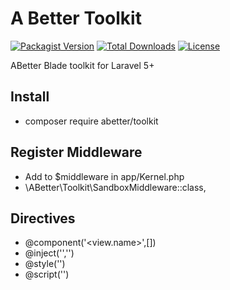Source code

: # A Better Toolkit

[![Packagist Version](https://img.shields.io/packagist/v/abetter/toolkit.svg)](https://packagist.org/packages/abetter/toolkit)
[![Total Downloads](https://poser.pugx.org/abetter/toolkit/downloads.svg)](https://packagist.org/packages/abetter/toolkit)
[![License](https://poser.pugx.org/abetter/toolkit/license.svg)](https://packagist.org/packages/abetter/toolkit)

ABetter Blade toolkit for Laravel 5+

## Install
- composer require abetter/toolkit

## Register Middleware
- Add to $middleware in app/Kernel.php
- \ABetter\Toolkit\SandboxMiddleware::class,

## Directives
- @component('<view.name>',[<variables>])
- @inject('<variable>','<relative-class-file>')
- @style('<relative-filename>')
- @script('<relative-filename>')
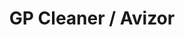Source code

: ---
title: 'GP Cleaner / Avizor'
description: 'EKSPLORONI MODELET E REJA PER VITIN 2021'
image: '/images/accesories/gp-cleaner.jpg'
---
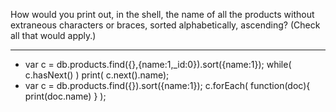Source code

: How would you print out, in the shell, the name of all the products without extraneous characters or braces, sorted alphabetically, ascending? (Check all that would apply.)

---- 

* var c = db.products.find({},{name:1,_id:0}).sort({name:1}); while( c.hasNext() ) print( c.next().name); 
* var c = db.products.find({}).sort({name:1}); c.forEach( function(doc){ print(doc.name) } ); 
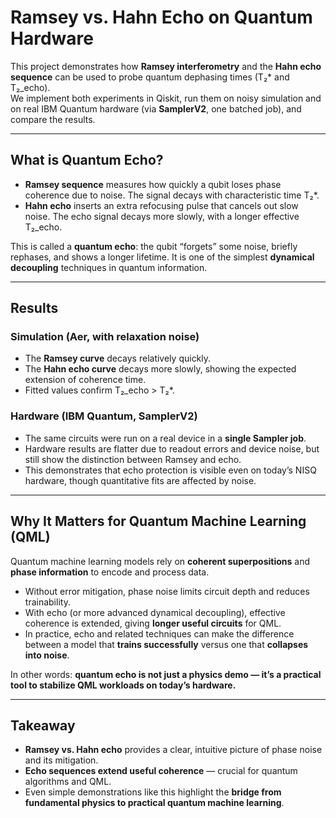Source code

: # Ramsey vs. Hahn Echo on Quantum Hardware

This project demonstrates how **Ramsey interferometry** and the **Hahn echo sequence** can be used to probe quantum dephasing times (T₂* and T₂_echo).  
We implement both experiments in Qiskit, run them on noisy simulation and on real IBM Quantum hardware (via **SamplerV2**, one batched job), and compare the results.

---

## What is Quantum Echo?

- **Ramsey sequence** measures how quickly a qubit loses phase coherence due to noise. The signal decays with characteristic time T₂*.  
- **Hahn echo** inserts an extra refocusing pulse that cancels out slow noise. The echo signal decays more slowly, with a longer effective T₂_echo.

This is called a **quantum echo**: the qubit “forgets” some noise, briefly rephases, and shows a longer lifetime. It is one of the simplest **dynamical decoupling** techniques in quantum information.

---

## Results

### Simulation (Aer, with relaxation noise)
- The **Ramsey curve** decays relatively quickly.  
- The **Hahn echo curve** decays more slowly, showing the expected extension of coherence time.  
- Fitted values confirm T₂_echo > T₂*.

### Hardware (IBM Quantum, SamplerV2)
- The same circuits were run on a real device in a **single Sampler job**.  
- Hardware results are flatter due to readout errors and device noise, but still show the distinction between Ramsey and echo.  
- This demonstrates that echo protection is visible even on today’s NISQ hardware, though quantitative fits are affected by noise.

---

## Why It Matters for Quantum Machine Learning (QML)

Quantum machine learning models rely on **coherent superpositions** and **phase information** to encode and process data.

- Without error mitigation, phase noise limits circuit depth and reduces trainability.  
- With echo (or more advanced dynamical decoupling), effective coherence is extended, giving **longer useful circuits** for QML.  
- In practice, echo and related techniques can make the difference between a model that **trains successfully** versus one that **collapses into noise**.

In other words: **quantum echo is not just a physics demo — it’s a practical tool to stabilize QML workloads on today’s hardware.**

---

## Takeaway

- **Ramsey vs. Hahn echo** provides a clear, intuitive picture of phase noise and its mitigation.  
- **Echo sequences extend useful coherence** — crucial for quantum algorithms and QML.  
- Even simple demonstrations like this highlight the **bridge from fundamental physics to practical quantum machine learning**.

________________

Counting only lines that contain the word "techniques", how many are there in the records above? Give the number alone.

• _Completed task_
2